Rendered images with source text
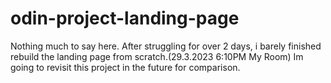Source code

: # odin-project-landing-page

Nothing much to say here. After struggling for over 2 days, i barely finished rebuild the landing page from scratch.(29.3.2023 6:10PM My Room)
Im going to revisit this project in the future for comparison.

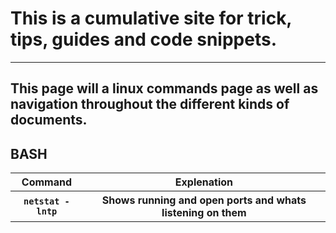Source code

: # This is a cumulative site for trick, tips, guides and code snippets.
---
## This page will a linux commands page as well as navigation throughout the different kinds of documents.
## BASH
<table>
    <tr>
    <th>Command</th>
    <th>Explenation</th>
    </tr>
    <tr>
    <th style:'border: 1px'><code>netstat -lntp</code></th>
    <th>Shows running and open ports and whats listening on them</th>
    </tr>
</table>
 
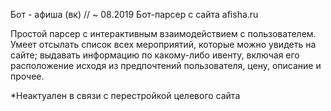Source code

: Бот - афиша (вк) // ~ 08.2019
Бот-парсер с сайта afisha.ru 


Простой парсер с интерактивным взаимодействием с пользователем. Умеет отсылать список всех мероприятий, которые можно увидеть на сайте;
выдавать информацию по какому-либо ивенту, включая его расположение исходя из предпочтений пользователя, цену, описание и прочее.

*Неактуален в связи с перестройкой целевого сайта
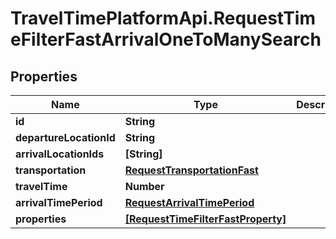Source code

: # TravelTimePlatformApi.RequestTimeFilterFastArrivalOneToManySearch

## Properties
Name | Type | Description | Notes
------------ | ------------- | ------------- | -------------
**id** | **String** |  | 
**departureLocationId** | **String** |  | 
**arrivalLocationIds** | **[String]** |  | 
**transportation** | [**RequestTransportationFast**](RequestTransportationFast.md) |  | 
**travelTime** | **Number** |  | 
**arrivalTimePeriod** | [**RequestArrivalTimePeriod**](RequestArrivalTimePeriod.md) |  | 
**properties** | [**[RequestTimeFilterFastProperty]**](RequestTimeFilterFastProperty.md) |  | 


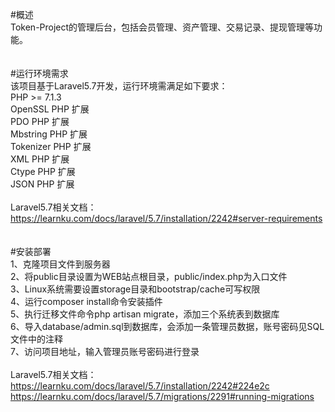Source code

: 

#概述<br>
Token-Project的管理后台，包括会员管理、资产管理、交易记录、提现管理等功能。<br>
<br>
<br>
#运行环境需求<br>
该项目基于Laravel5.7开发，运行环境需满足如下要求：<br>
PHP >= 7.1.3<br>
OpenSSL PHP 扩展<br>
PDO PHP 扩展<br>
Mbstring PHP 扩展<br>
Tokenizer PHP 扩展<br>
XML PHP 扩展<br>
Ctype PHP 扩展<br>
JSON PHP 扩展<br>
<br>
Laravel5.7相关文档：https://learnku.com/docs/laravel/5.7/installation/2242#server-requirements<br>
<br>
<br>
#安装部署<br>
1、克隆项目文件到服务器<br>
2、将public目录设置为WEB站点根目录，public/index.php为入口文件<br>
3、Linux系统需要设置storage目录和bootstrap/cache可写权限<br>
4、运行composer install命令安装插件<br>
5、执行迁移文件命令php artisan migrate，添加三个系统表到数据库<br>
6、导入database/admin.sql到数据库，会添加一条管理员数据，账号密码见SQL文件中的注释<br>
7、访问项目地址，输入管理员账号密码进行登录<br>
<br>
Laravel5.7相关文档：https://learnku.com/docs/laravel/5.7/installation/2242#224e2c<br>
                   https://learnku.com/docs/laravel/5.7/migrations/2291#running-migrations<br>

▸ **Exercise brief**
Across the data above, count every line with "сайта" in it and write only the total.

▸ **Response**
2